== PROBLEM STATEMENT ==
Every line in the records below that holds "Networks" must be identified and copied.

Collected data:
-.-.-

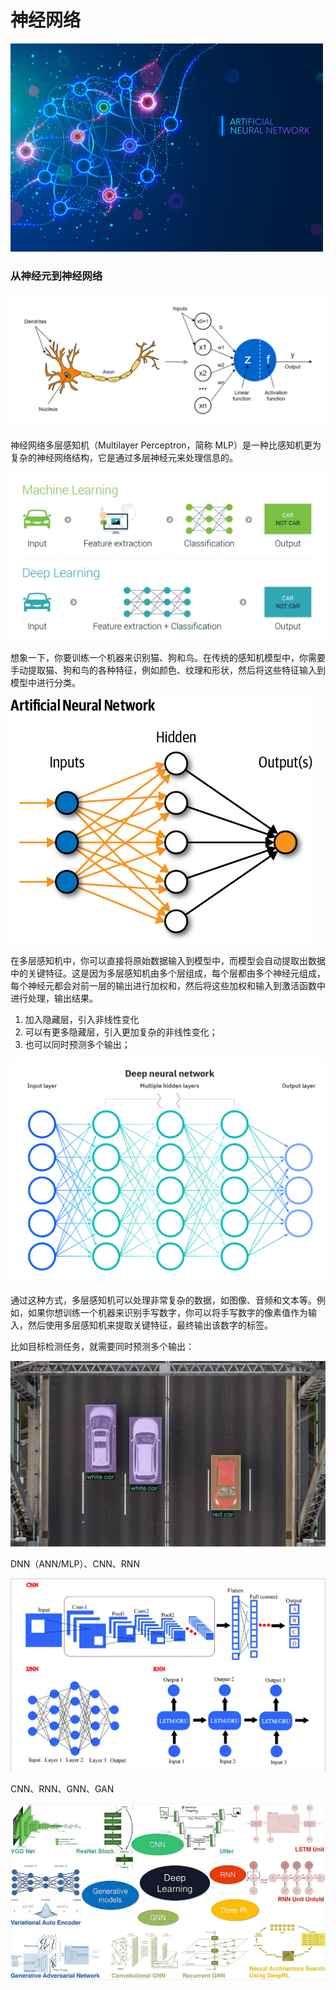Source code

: # 神经网络

<img src="imgs/What is an Artificial Neural Networks.jpg" alt="What is an Artificial Neural Networks? | Bernard Marr" style="zoom:50%;" />



### 从神经元到神经网络

![The Concept of Artificial Neurons (Perceptrons) in Neural Networks | by  Rukshan Pramoditha | Towards Data Science](imgs/1hkYlTODpjJgo32DoCOWN5w.png)

神经网络多层感知机（Multilayer Perceptron，简称 MLP）是一种比感知机更为复杂的神经网络结构，它是通过多层神经元来处理信息的。

<img src="imgs/1568627686923.jpeg" alt="Let's Understand the Difference between Machine Learning Vs. Deep Learning" style="zoom:50%;" />

想象一下，你要训练一个机器来识别猫、狗和鸟。在传统的感知机模型中，你需要手动提取猫、狗和鸟的各种特征，例如颜色、纹理和形状，然后将这些特征输入到模型中进行分类。

<img src="imgs/ai-artificial-neural-network-alex-castrounis.png" alt="AI Explained" style="zoom: 67%;" />

在多层感知机中，你可以直接将原始数据输入到模型中，而模型会自动提取出数据中的关键特征。这是因为多层感知机由多个层组成，每个层都由多个神经元组成，每个神经元都会对前一层的输出进行加权和，然后将这些加权和输入到激活函数中进行处理，输出结果。

1.  加入隐藏层，引入非线性变化
2.  可以有更多隐藏层，引入更加复杂的非线性变化；
3.  也可以同时预测多个输出；

<img src="imgs/ICLH_Diagram_Batch_01_03-DeepNeuralNetwork-WHITEBG.png" alt="AI vs. Machine Learning vs. Deep Learning vs. Neural Networks: What's the  Difference? | IBM" style="zoom: 50%;" />

通过这种方式，多层感知机可以处理非常复杂的数据，如图像、音频和文本等。例如，如果你想训练一个机器来识别手写数字，你可以将手写数字的像素值作为输入，然后使用多层感知机来提取关键特征，最终输出该数字的标签。

比如目标检测任务，就需要同时预测多个输出：

![Introduction to object detection with deep learning | SuperAnnotate](imgs/635b9f23e7bb312127ef1716_6320785e93e4913105e5b95d_object-detection-use-cases.png)

DNN（ANN/MLP）、CNN、RNN

![](imgs/1601444762947.png)

CNN、RNN、GNN、GAN

![Deep Learning Meets SAR | DeepAI](imgs/x1.png)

-.-.-

== WRITTEN ANSWER ==
<img src="imgs/What is an Artificial Neural Networks.jpg" alt="What is an Artificial Neural Networks? | Bernard Marr" style="zoom:50%;" />
![The Concept of Artificial Neurons (Perceptrons) in Neural Networks | by  Rukshan Pramoditha | Towards Data Science](imgs/1hkYlTODpjJgo32DoCOWN5w.png)
<img src="imgs/ICLH_Diagram_Batch_01_03-DeepNeuralNetwork-WHITEBG.png" alt="AI vs. Machine Learning vs. Deep Learning vs. Neural Networks: What's the  Difference? | IBM" style="zoom: 50%;" />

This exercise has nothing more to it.